==== EXTRACTED DATA ====

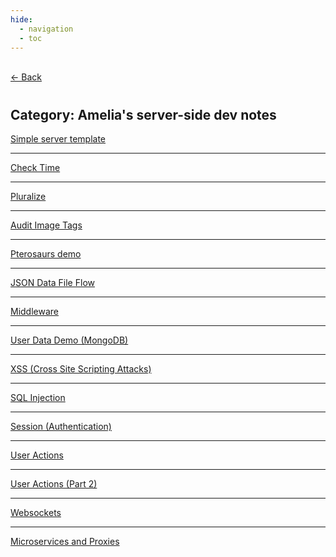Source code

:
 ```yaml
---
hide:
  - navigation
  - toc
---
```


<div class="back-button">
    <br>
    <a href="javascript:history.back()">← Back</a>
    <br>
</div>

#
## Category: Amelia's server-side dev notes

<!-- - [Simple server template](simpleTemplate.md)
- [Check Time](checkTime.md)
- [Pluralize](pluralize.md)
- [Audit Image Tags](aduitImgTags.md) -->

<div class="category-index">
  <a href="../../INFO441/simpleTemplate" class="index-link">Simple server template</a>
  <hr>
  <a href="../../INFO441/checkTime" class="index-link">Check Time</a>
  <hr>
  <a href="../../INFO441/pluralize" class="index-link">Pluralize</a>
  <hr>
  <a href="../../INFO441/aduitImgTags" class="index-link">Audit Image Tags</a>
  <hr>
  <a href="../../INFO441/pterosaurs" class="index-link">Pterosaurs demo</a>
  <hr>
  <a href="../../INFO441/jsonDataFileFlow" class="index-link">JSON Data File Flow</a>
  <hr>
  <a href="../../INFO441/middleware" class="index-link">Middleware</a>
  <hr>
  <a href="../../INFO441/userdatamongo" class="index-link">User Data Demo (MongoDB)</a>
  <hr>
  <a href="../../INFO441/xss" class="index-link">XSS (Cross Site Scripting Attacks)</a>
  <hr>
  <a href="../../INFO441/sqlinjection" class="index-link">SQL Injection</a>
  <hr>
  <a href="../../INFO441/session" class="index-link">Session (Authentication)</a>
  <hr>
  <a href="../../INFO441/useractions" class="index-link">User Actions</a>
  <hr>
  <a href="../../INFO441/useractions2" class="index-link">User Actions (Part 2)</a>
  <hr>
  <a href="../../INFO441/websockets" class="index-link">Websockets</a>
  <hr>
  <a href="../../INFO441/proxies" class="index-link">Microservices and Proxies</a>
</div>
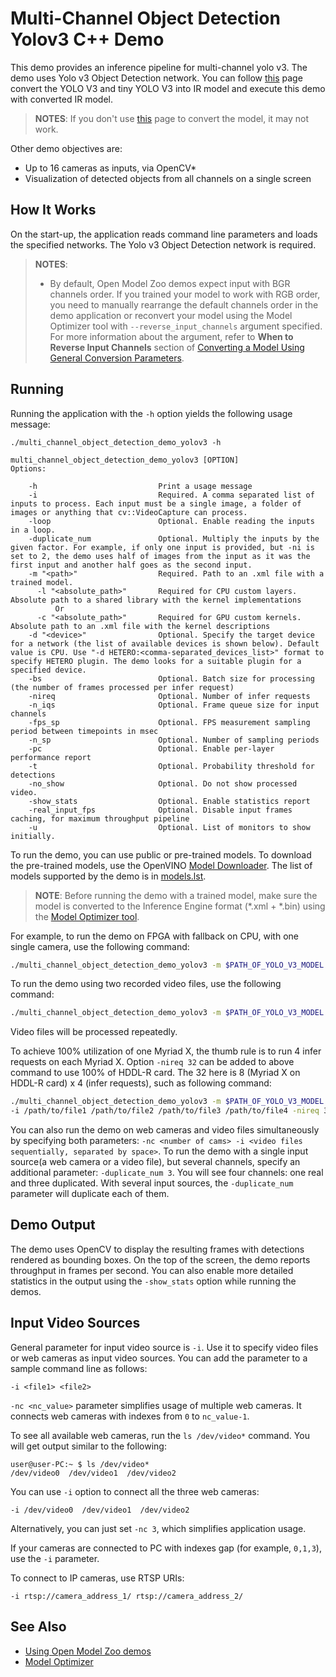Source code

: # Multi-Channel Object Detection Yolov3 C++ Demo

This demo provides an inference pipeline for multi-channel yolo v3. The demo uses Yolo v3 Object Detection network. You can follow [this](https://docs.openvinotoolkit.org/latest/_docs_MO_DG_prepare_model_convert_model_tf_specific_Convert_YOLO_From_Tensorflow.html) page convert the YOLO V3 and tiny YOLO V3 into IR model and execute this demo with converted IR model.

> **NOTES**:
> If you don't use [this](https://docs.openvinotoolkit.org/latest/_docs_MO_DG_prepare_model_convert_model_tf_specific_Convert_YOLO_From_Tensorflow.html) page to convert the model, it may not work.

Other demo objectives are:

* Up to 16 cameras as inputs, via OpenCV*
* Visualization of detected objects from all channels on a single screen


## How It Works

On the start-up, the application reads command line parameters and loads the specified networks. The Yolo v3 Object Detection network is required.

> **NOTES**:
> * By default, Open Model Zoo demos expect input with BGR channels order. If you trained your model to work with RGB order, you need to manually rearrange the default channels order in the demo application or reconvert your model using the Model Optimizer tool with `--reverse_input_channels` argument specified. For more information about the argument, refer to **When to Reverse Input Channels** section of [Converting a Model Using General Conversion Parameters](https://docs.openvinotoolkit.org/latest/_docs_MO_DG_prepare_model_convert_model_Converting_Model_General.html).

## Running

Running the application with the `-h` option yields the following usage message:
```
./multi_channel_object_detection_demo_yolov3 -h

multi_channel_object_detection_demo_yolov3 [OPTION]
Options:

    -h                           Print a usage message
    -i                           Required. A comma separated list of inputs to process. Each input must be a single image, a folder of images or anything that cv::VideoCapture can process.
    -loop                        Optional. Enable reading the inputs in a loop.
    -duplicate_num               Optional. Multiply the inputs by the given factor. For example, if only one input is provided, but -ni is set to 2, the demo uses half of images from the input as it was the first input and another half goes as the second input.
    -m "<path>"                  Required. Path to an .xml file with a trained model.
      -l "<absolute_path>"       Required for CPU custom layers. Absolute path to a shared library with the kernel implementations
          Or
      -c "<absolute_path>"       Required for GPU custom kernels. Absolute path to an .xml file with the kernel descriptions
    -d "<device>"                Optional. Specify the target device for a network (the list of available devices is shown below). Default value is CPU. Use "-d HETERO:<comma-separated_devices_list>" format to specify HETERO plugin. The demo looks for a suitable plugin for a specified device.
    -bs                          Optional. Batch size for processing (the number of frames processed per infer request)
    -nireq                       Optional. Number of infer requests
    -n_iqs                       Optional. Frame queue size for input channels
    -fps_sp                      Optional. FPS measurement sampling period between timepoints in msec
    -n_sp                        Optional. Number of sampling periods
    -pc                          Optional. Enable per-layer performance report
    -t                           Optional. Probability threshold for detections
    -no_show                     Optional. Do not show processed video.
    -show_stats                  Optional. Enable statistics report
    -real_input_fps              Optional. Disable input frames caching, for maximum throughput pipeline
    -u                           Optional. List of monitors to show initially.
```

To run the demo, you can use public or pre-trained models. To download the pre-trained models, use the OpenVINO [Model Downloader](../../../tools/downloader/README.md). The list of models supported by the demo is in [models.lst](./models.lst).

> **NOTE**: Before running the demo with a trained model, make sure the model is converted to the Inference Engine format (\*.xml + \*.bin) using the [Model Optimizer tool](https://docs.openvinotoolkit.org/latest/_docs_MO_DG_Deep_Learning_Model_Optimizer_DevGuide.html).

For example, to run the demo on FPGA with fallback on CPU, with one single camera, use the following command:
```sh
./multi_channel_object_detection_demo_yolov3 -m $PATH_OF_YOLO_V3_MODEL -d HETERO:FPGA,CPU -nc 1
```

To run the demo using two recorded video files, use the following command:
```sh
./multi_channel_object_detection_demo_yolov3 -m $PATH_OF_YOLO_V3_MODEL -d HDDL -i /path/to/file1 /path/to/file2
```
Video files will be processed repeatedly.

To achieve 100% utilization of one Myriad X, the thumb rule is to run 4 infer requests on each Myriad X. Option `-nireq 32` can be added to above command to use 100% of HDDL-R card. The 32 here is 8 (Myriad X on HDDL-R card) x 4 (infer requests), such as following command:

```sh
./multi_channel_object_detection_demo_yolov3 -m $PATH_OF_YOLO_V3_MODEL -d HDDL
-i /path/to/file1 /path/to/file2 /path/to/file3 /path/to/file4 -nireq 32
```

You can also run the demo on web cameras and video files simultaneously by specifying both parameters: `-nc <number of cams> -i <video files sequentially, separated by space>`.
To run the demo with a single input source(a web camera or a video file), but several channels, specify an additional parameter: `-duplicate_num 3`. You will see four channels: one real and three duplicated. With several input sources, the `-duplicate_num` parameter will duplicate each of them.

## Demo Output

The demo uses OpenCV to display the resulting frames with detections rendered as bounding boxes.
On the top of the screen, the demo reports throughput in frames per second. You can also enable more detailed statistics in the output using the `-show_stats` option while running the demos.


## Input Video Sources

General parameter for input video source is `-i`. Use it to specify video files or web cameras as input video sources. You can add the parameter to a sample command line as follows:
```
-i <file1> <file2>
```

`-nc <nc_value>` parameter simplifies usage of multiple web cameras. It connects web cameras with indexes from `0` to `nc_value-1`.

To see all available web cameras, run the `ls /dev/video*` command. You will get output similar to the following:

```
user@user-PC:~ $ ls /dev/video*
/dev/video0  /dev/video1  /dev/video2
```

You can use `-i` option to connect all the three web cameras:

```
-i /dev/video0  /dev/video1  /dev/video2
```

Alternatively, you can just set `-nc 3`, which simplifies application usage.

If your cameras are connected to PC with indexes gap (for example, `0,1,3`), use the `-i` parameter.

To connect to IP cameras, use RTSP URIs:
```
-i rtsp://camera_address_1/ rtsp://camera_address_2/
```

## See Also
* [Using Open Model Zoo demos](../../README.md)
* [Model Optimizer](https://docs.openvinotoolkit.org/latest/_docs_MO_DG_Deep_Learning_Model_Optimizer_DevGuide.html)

====

▸ **PROBLEM TO SOLVE**:
Using the entries, return every line where the word "second" can be found.

▸ **RESULT FOR THIS EXERCISE**:
    -duplicate_num               Optional. Multiply the inputs by the given factor. For example, if only one input is provided, but -ni is set to 2, the demo uses half of images from the input as it was the first input and another half goes as the second input.
On the top of the screen, the demo reports throughput in frames per second. You can also enable more detailed statistics in the output using the `-show_stats` option while running the demos.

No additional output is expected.